I had spent the flight to Selene trying to explain to Sam that the charges against me were all false, all part of a scheme by my ex-wife, who just happened to be the daughter of the head of Singapore’s government. Hell hath no fury like a woman scorned—or her mother.

Sam listened sympathetically to me during the whole flight.

“Your only crime,” he said at last, “was marrying a woman who was wrong for you.” Before I could think of a reply, Sam added, “Like most of them are, Charlie.”

My family name happens to be Chang. To Sam, that meant my first name must be Charlie. From somebody else, I’d resent that as racism. But from Sam it was almost . . . well, kind of friendly.

As soon as we landed at Selene Sam bought me a pair of weighted boots, so I wouldn’t trip all over myself in the low lunar gravity. Then he took me to lunch at the outdoor bistro in the middle of the Grand Plaza’s carefully cultivated greenery.

“Your legal troubles are over, Charlie,” Sam told me, “as long as you stay at Selene. No extradition agreement with Earthside governments.”

“But I’m not a citizen of Selene,” I objected.

His grin widening until he actually did look like a gap-toothed jack-o’-lantern, Sam blithely replied, “Doesn’t matter. I got you a work permit and Selene’s granted you a temporary visa.”

I realized what Sam was telling me. I was safe on the Moon—as long as I worked for S. Gunn Enterprises, Unlimited.

After lunch Sam took me for a walk down the length of the Grand Plaza, through the lovingly tended begonias and azaleas and peonies along the winding paths that led to the windows. I walked very carefully; the weighted boots helped.

“We can do it, Charlie,” Sam said as we stood at the glassteel windows.

“A golf course.”

“It’ll be terrific.”

“Out there,” I muttered, staring at the barren lunar ground. “A golf course.”

“It’s been done before,” Sam said, fidgeting a little. “Alan Shepard whacked a golf ball during the Apollo 14 mission, over at Frau Mauro.” He waved a hand roughly northwestward. “Hit it over the horizon, by damn.”

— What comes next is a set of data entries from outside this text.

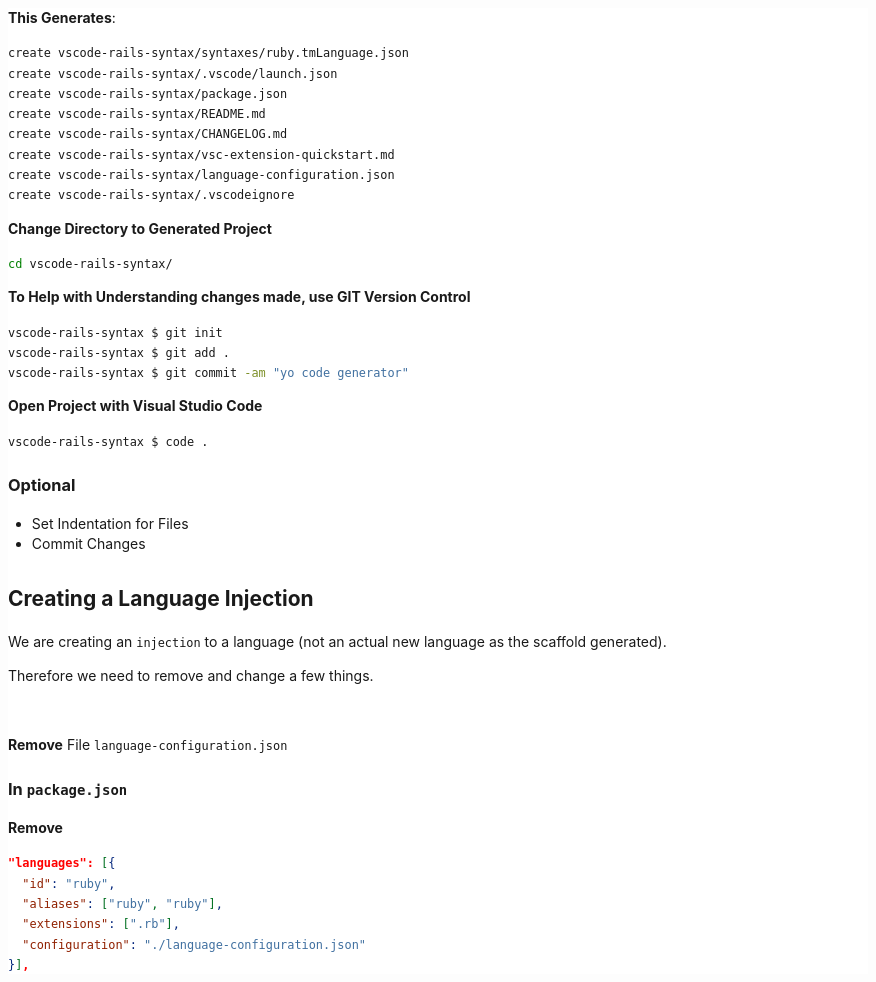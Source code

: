 **This Generates**:
```
create vscode-rails-syntax/syntaxes/ruby.tmLanguage.json
create vscode-rails-syntax/.vscode/launch.json
create vscode-rails-syntax/package.json
create vscode-rails-syntax/README.md
create vscode-rails-syntax/CHANGELOG.md
create vscode-rails-syntax/vsc-extension-quickstart.md
create vscode-rails-syntax/language-configuration.json
create vscode-rails-syntax/.vscodeignore
```

**Change Directory to Generated Project**
```bash
cd vscode-rails-syntax/
```

**To Help with Understanding changes made, use GIT Version Control**
```bash
vscode-rails-syntax $ git init
vscode-rails-syntax $ git add .
vscode-rails-syntax $ git commit -am "yo code generator"
```

**Open Project with Visual Studio Code**
```bash
vscode-rails-syntax $ code .
```

### Optional
- Set Indentation for Files
 - Commit Changes

## Creating a Language Injection

We are creating an `injection` to a language (not an actual new language as the scaffold generated).

Therefore we need to remove and change a few things.

<br>

**Remove** File `language-configuration.json`


### In `package.json`

**Remove**
```json
"languages": [{
  "id": "ruby",
  "aliases": ["ruby", "ruby"],
  "extensions": [".rb"],
  "configuration": "./language-configuration.json"
}],
```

“Sam,” I corrected, “the ball only traveled a few yards.”

“Whatever,” said Sam, with that impish smirk of his.

I shook my head.

“Hey, there are unusual golf courses on Earth, you know,” Sam said. “Like the old Hyatt Britannia in the Cayman Islands. I played that course! Blind shots, overwater shots—”

“They’ve got air to breathe,” I said.

“Well, what about the Jade Dragon Snow Mountain Golf Club in Yunnan, China? Ten thousand feet high! You practically need an oxygen mask.”

“But not a spacesuit.”

“And the Legends Golf and Safari Resort in South Africa, with that nineteenth hole on top of that fifteen-hundred-foot mountain. The ball takes thirty seconds to drop down onto the green!”

“A par three,” I murmured, remembering the course.

“I birdied it,” Sam said gleefully.

If there’s one thing Sam Gunn can do, it’s talk. He wheedled, he coaxed, he weaved a web of words about how we would be bringing the joys of golf to this bleak and dreary world of the Moon. Plus lots of golf-playing tourists to his entertainment center.

Not once did he mention that if I didn’t go to work for him I’d be forced to return to Singapore. He didn’t have to.